Last spring the Humane Society, a group committed to stopping animal suffering in scientific research, mailed a petition to former Director of Sponsored Research John Carfora to sign on behalf of the College. Carfora looked over the document, signed it, and mailed it back without consulting any members of the administration or faculty. The petition, a simple statement reading: “Amherst College joins others that have pledged to ensure that no laboratory animals in our care experience severe pain or distress,” sounded innocent enough to be treated in this fashion. However, the Humane Society’s objective in getting this petition signed turned out to be much less benign.
According to an article in The Chronicle for Higher Education, the Humane Society had been approaching small colleges, like Amherst, that have either no or very limited animal research on campus, to sign this petition so that they could use these colleges’ support as leverage in their fight to more strictly limit animal research at larger institutions. This petition became news to the College administration this summer when The Chronicle published its article entitled, “New Front in Battle Over Studies of Animals: Activists Take Aim at Nonresearch Colleges.” The article named Amherst as one of the institutions spearheading this movement at the Humane Society’s request, even going so far as to quote Carfora as saying “How could I not sign this and have a conscience?” Immediately after this article hit the presses, the heat turned on.
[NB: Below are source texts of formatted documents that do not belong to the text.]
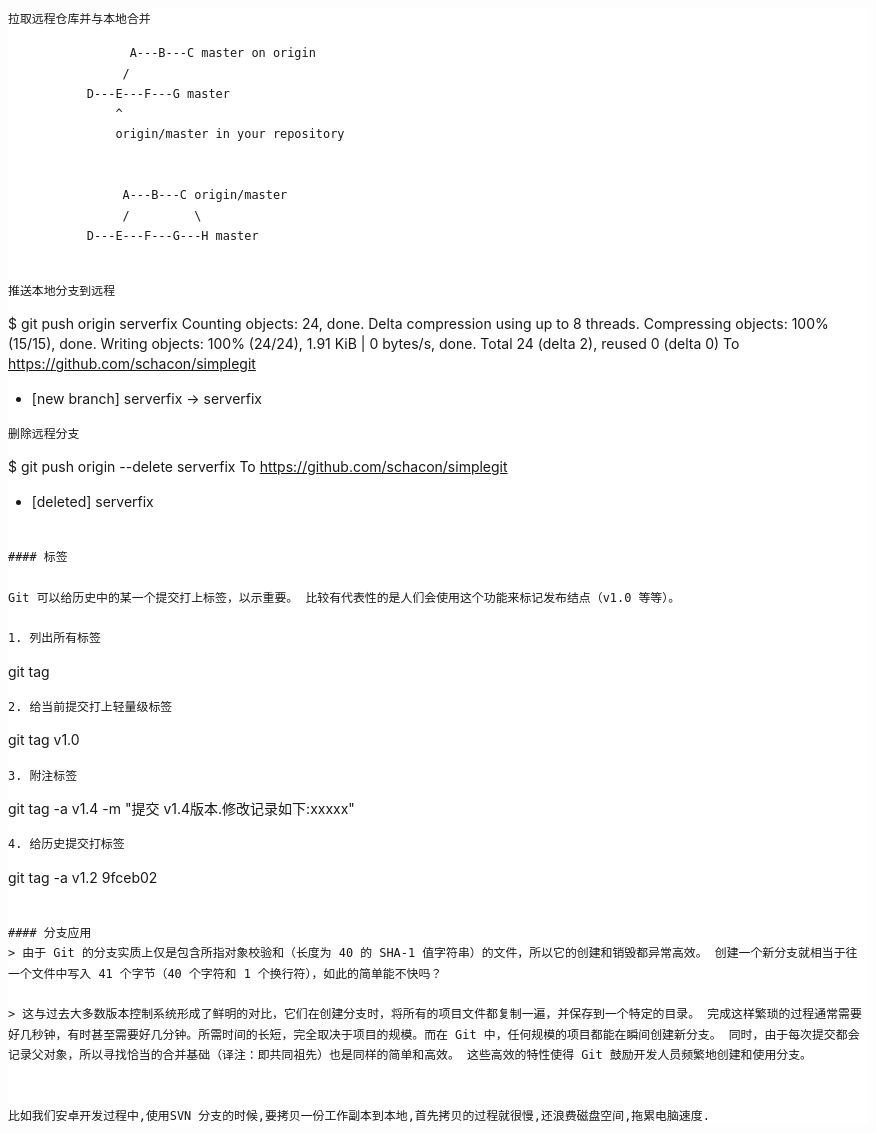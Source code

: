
 ```
拉取远程仓库并与本地合并
```
                     A---B---C master on origin
                    /
               D---E---F---G master
                   ^
                   origin/master in your repository
                   
                   
                    A---B---C origin/master
                    /         \
               D---E---F---G---H master
```

推送本地分支到远程
```
$ git push origin serverfix
Counting objects: 24, done.
Delta compression using up to 8 threads.
Compressing objects: 100% (15/15), done.
Writing objects: 100% (24/24), 1.91 KiB | 0 bytes/s, done.
Total 24 (delta 2), reused 0 (delta 0)
To https://github.com/schacon/simplegit
 * [new branch]      serverfix -> serverfix
```
删除远程分支

```
$ git push origin --delete serverfix
To https://github.com/schacon/simplegit
 - [deleted]         serverfix
```
 
#### 标签

Git 可以给历史中的某一个提交打上标签，以示重要。 比较有代表性的是人们会使用这个功能来标记发布结点（v1.0 等等）。 

1. 列出所有标签
```
git tag
```
2. 给当前提交打上轻量级标签
```
git tag v1.0
```
3. 附注标签
```
git tag -a v1.4 -m "提交 v1.4版本.修改记录如下:xxxxx"
```
4. 给历史提交打标签
```
git tag -a v1.2 9fceb02
```
    
#### 分支应用    
> 由于 Git 的分支实质上仅是包含所指对象校验和（长度为 40 的 SHA-1 值字符串）的文件，所以它的创建和销毁都异常高效。 创建一个新分支就相当于往一个文件中写入 41 个字节（40 个字符和 1 个换行符），如此的简单能不快吗？

> 这与过去大多数版本控制系统形成了鲜明的对比，它们在创建分支时，将所有的项目文件都复制一遍，并保存到一个特定的目录。 完成这样繁琐的过程通常需要好几秒钟，有时甚至需要好几分钟。所需时间的长短，完全取决于项目的规模。而在 Git 中，任何规模的项目都能在瞬间创建新分支。 同时，由于每次提交都会记录父对象，所以寻找恰当的合并基础（译注：即共同祖先）也是同样的简单和高效。 这些高效的特性使得 Git 鼓励开发人员频繁地创建和使用分支。


比如我们安卓开发过程中,使用SVN 分支的时候,要拷贝一份工作副本到本地,首先拷贝的过程就很慢,还浪费磁盘空间,拖累电脑速度.

```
The biology and neuroscience faculty wondered where this possible limit on research had come from and the administration wondered how this petition had slipped its notice.
The Dean of Faculty Gregory Call remarked that this mishap perhaps had to do with “a lack of familiarity with Amherst procedures.” Neuroscience Professor Stephen George added that “Mr. Carfora was obviously well intentioned … but didn’t look into all the implications that the Humane Society was trying to get at.”
The problems of signing this petition were twofold. The first area of concern was that in signing this petition the College had given the Humane Society leverage over the way that the scientific faculty conducts animal research. The neuroscience department, for example, induces stress in animals in order to study medical models of depression, and this petition gives groups such as the Humane Society easy ways to argue against these experiments as they could semantically argue the meaning of “severe” in their petition, explained George.
The second area of concern was that these developments had all occurred without the knowledge or consultation of anyone in the administration or faculty. Protests have been lodged in the past against certain kinds of animal research within a very clear and thought-out process. The College has a committee made up of faculty members, ranging from fields such as neuroscience and biology to those ethics, who, with the consultation of a veterinarian, carefully structure the animal research ethics that the College uses.
In the past two months, the College has responded very quickly to the issues posed by the signing of the petition. First, it revoked the statement and told Carfora to write the Humane Society to make clear that his signing did not represent a decision by the College to support this petition. Secondly, the administration told the Humane Society that if it has a problem with Amherst’s treatment of animals, it should bring its grievance to the College’s Institutional Animal Care and Use Committee.
Having clarified its position on the petition, the College can once again go about a proper discussion of these issues within the framework of a constructive dialogue.